Robert B. Weide ci porta a stretto contatto con uno degli artisti più grandi della nostra epoca e della storia del cinema.

C’è (quasi) tutto nel documentario di Weide su (e con) Woody Allen: tutto quello che vorremmo sapere (ma che non abbiamo mai potuto chiedere), tutto quello che vorremmo sentirci dire da una mente come quella del regista di Manhattan. Allen, in prima persona, parla della sua infanzia, della sua vita, dei suoi inizi, offre un filmato registrato della defunta madre. Parla della sua carriera, ma soprattutto e giustamente, di quella parlano gli amici e collaboratori, gli studiosi, gli ammiratori celebri. Il Maestro in persona racconta come lavora, come funziona la sua testa, ci mostra il tavolino in cui siede e la sua macchina da scrivere d’epoca che va ancora come un “carroarmato”.

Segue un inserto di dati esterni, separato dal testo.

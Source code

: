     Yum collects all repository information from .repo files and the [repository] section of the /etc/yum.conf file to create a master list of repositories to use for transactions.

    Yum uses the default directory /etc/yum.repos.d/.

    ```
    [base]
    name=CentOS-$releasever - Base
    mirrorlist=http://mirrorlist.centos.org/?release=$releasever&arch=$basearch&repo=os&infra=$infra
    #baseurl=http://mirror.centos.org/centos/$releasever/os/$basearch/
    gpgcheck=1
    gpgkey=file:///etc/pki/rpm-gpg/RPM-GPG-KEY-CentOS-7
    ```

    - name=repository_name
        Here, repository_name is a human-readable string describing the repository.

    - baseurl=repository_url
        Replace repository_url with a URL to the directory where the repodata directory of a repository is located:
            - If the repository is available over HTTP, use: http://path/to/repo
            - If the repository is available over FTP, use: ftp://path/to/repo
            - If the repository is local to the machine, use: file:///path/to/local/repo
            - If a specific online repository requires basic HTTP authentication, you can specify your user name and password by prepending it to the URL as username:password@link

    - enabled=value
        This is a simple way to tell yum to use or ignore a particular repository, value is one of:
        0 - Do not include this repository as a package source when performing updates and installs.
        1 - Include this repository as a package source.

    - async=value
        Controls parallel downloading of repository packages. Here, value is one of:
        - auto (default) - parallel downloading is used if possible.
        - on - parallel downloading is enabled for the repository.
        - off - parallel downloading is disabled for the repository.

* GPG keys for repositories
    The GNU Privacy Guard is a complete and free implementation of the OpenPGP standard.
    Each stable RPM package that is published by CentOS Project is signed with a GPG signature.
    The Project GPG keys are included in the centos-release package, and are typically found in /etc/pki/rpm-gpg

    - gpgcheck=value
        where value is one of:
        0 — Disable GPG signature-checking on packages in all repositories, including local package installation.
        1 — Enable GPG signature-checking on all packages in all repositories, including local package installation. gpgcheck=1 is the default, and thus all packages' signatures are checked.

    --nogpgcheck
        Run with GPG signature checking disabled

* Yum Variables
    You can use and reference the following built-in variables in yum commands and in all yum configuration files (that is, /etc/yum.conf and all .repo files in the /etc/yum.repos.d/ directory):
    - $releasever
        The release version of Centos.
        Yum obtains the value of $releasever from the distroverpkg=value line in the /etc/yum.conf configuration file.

Esiste qualcosa sugli schermi cinematografici contemporanei, anzi, degli ultimi circa 40 anni, che scorre più leggermente delle immagini di un film di Woody Allen? Anche quando questo piccolo, arzillo e geniale americano dà sfogo al suo lato più noir, l’eleganza e la semplicità dei suoi discorsi (verbali e visivi), nonostante le alte maestranze impiegate (vedi Gordon Willis, direttore della fotografia conosciuto anche come “il principe dell’oscurità” per la sua abilità di filmare nella penombra) e nonostante i profondi temi trattati (il senso della vita, dell’esistenza, della morte, le religioni…) resta impareggiabile. Non abbiamo mai sentito di qualcuno che vada a vedere un film di Woody Allen preoccupato di trovare la giusta posizione sulla poltrona della sala per addormentarsi.
Ora, è difficile e senz’altro non per questa sede setacciare la vastissima opera alleniana alla ricerca di quel quid della leggerezza, dell’efficacia che rende ogni suo film, a prescindere che sia più o meno fortunato al botteghino, un piacevole e interessante divertimento per i nostri occhi e per le nostre menti. Però, d’altro canto, sarebbe lecito aspettarsi un lavoro del genere, più o meno approfondito, da un documentario bio- e monografico di circa due ore sull’autore in questione. Parliamoci chiaramente: se Woody Allen – a documentary, fosse stato realmente una questua analitica sull’essenza dell’arte alleniana, se Weide fosse stato alla disperata ricerca di svelare, per dirla con un termine che è più che azzeccato col personaggio, il trick, il trucco, il prestigio alla base di ogni magia di Woody Allen, allora sarebbe stato un fiasco, un magari interessante ma pesantissimo documento utile da sviscerare con l’attenzione che si dedica a un saggio. Invece – ancora – magia: il film di Weide scorre lievissimo, allietato da spezzoni memorbaili, da ricordi e parole di elogio per il piccolo grande artista, dalle sue piccole, grandi confessioni e dal suo sorriso dolce di felice e energico 77enne, che ha ancora tanto da dare. E siamo pronti a scommettere che, anche chi negli ultimi anni ha parlato tanto male e in maniera tanto sospettosa di Allen, della sua vita e delle sue opere, sarebbe il primo a sentirne la mancanza

Titolo: Woody Allen – a documentary
Regista: Robert B. Weide
Sceneggiatura: Robert B. Weide
Genere: Documentario
Durata: 113’
Con: Woody Allen, Betty Aronson, Diane Keaton, Charles H. Joffe, Mariel Hemingway, John Cusack, Josh Brolin, Scarlett Johansson, Naomi Watts, Gordon Willis, Martin Scorsese, Larry David, Penelope Cruz, Marshall Brickman, Chris Rock, Martin Landau, Jack Rollin, Sean Penn
Fotografia: Neve Cunningham, Anthony Savini, Nancy Schreiber, Bill Sheehy, Buddy Squires
Montaggio: Karolina Tuovinen, Robert B. Weide
Produzione: Susan Lacy per PBS – American Masters
In sala a partire dal 21 settembre 2012.